→ WHAT TO PRODUCE:
Locate the line that contains "这远征军（为了游戏性）成分太" in the entries below, then repeat it and every following line through the line that contains "卡利亚势力更像是本体废案和边", exactly, and no others.

══════════

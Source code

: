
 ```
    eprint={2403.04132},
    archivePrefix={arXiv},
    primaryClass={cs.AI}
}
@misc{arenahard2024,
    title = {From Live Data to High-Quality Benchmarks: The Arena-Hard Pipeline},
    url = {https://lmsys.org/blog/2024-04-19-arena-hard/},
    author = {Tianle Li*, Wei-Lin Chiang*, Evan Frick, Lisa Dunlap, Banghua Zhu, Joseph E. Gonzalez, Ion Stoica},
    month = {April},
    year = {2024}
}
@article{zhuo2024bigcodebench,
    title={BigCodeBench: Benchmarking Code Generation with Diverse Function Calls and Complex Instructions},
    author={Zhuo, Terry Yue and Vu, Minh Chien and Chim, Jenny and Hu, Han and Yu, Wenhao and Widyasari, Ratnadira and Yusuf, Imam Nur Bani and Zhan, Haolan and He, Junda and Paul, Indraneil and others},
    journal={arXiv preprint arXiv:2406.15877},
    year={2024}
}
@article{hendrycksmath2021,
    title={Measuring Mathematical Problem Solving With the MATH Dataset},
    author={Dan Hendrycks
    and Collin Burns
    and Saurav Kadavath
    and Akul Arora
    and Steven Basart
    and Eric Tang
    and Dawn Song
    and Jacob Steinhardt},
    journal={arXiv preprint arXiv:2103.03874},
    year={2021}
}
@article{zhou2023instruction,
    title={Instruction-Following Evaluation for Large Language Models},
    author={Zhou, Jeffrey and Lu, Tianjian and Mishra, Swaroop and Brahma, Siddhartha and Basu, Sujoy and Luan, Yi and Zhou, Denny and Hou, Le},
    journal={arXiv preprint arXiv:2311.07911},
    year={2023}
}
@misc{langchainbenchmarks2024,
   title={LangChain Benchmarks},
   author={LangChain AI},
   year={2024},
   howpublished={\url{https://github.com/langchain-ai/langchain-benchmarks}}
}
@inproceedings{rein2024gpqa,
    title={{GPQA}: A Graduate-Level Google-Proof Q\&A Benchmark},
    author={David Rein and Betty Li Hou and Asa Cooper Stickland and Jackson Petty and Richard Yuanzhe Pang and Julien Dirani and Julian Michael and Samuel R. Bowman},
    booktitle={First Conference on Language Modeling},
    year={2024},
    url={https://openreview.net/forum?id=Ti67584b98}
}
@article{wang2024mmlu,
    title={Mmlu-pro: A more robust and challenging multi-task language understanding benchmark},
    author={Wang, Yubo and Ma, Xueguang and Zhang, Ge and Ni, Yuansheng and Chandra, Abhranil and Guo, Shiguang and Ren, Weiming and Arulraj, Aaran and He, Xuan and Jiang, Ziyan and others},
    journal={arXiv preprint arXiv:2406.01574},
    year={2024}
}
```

══════════

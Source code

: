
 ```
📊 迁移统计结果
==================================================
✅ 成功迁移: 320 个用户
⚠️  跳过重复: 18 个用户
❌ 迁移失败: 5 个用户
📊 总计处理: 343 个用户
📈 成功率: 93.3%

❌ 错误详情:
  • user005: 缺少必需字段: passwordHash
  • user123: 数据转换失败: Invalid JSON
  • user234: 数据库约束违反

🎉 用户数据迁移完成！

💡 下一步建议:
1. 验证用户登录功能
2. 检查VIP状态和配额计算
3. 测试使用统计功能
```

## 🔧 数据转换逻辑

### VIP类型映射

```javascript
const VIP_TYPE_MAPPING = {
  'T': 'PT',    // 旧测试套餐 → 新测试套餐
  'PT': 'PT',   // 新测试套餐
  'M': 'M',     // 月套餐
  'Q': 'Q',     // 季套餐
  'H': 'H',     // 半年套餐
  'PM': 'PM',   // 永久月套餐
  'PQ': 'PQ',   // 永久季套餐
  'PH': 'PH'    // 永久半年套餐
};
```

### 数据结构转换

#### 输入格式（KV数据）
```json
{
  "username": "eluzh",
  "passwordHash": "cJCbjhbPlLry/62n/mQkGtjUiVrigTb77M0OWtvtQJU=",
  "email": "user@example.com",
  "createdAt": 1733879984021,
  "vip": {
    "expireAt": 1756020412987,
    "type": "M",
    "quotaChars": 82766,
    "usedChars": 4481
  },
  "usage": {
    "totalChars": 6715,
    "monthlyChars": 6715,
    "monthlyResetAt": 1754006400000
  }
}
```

══════════

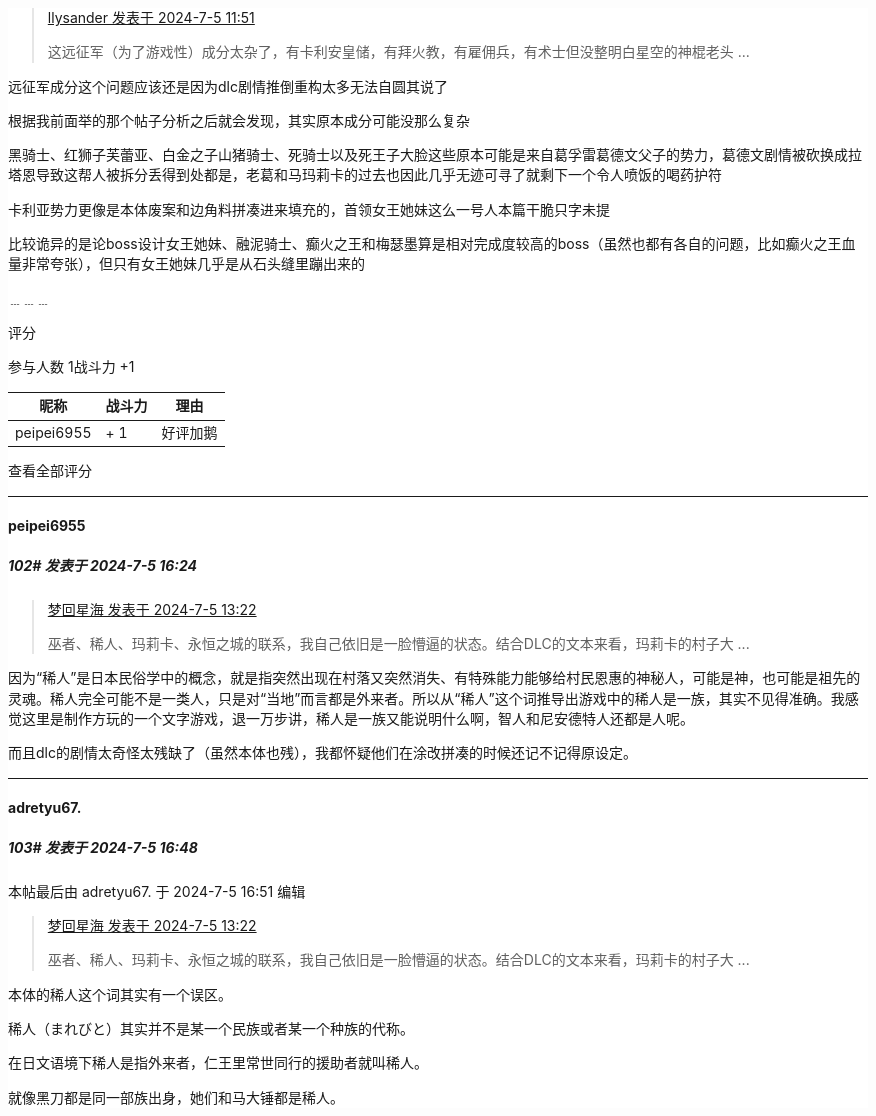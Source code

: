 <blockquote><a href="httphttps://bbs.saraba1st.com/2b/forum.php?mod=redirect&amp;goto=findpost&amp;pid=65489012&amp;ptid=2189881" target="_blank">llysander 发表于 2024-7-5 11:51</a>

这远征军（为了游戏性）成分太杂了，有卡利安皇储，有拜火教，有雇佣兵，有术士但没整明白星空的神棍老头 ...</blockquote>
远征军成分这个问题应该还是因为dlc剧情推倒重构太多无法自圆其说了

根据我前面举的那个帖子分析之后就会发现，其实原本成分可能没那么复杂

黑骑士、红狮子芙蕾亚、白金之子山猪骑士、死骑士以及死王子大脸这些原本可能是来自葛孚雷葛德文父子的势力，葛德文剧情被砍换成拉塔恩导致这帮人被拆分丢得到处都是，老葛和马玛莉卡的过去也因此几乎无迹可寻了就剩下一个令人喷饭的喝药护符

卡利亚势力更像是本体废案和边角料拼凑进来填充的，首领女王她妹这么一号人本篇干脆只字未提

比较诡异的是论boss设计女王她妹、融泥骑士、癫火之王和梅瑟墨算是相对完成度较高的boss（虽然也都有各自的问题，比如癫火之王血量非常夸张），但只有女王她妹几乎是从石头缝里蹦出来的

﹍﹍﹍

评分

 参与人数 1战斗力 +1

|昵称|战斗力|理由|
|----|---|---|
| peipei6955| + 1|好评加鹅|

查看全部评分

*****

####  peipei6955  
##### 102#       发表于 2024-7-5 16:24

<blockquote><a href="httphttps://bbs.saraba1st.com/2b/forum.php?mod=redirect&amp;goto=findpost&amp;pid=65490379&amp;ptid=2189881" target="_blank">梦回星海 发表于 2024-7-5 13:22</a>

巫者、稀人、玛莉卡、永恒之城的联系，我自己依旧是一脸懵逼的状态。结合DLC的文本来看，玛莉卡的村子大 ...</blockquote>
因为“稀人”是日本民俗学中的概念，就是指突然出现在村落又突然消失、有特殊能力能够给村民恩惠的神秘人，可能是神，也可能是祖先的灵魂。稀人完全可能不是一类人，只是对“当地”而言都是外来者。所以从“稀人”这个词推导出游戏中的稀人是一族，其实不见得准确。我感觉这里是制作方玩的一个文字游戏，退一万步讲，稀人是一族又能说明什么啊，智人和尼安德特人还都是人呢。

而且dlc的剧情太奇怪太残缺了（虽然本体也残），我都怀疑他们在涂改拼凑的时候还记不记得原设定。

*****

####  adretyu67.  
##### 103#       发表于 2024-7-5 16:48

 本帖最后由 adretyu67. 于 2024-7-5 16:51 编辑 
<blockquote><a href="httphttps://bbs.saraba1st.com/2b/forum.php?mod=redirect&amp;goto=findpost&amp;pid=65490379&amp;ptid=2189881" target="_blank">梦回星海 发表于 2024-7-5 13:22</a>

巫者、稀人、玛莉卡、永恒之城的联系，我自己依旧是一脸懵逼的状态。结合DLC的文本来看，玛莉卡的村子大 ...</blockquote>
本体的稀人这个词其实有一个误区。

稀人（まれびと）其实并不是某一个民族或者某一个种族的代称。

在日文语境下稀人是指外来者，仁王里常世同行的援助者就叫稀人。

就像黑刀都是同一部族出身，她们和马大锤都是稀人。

══════════

→ ANSWER SPACE:
这远征军（为了游戏性）成分太杂了，有卡利安皇储，有拜火教，有雇佣兵，有术士但没整明白星空的神棍老头 ...</blockquote>
远征军成分这个问题应该还是因为dlc剧情推倒重构太多无法自圆其说了

根据我前面举的那个帖子分析之后就会发现，其实原本成分可能没那么复杂

黑骑士、红狮子芙蕾亚、白金之子山猪骑士、死骑士以及死王子大脸这些原本可能是来自葛孚雷葛德文父子的势力，葛德文剧情被砍换成拉塔恩导致这帮人被拆分丢得到处都是，老葛和马玛莉卡的过去也因此几乎无迹可寻了就剩下一个令人喷饭的喝药护符

卡利亚势力更像是本体废案和边角料拼凑进来填充的，首领女王她妹这么一号人本篇干脆只字未提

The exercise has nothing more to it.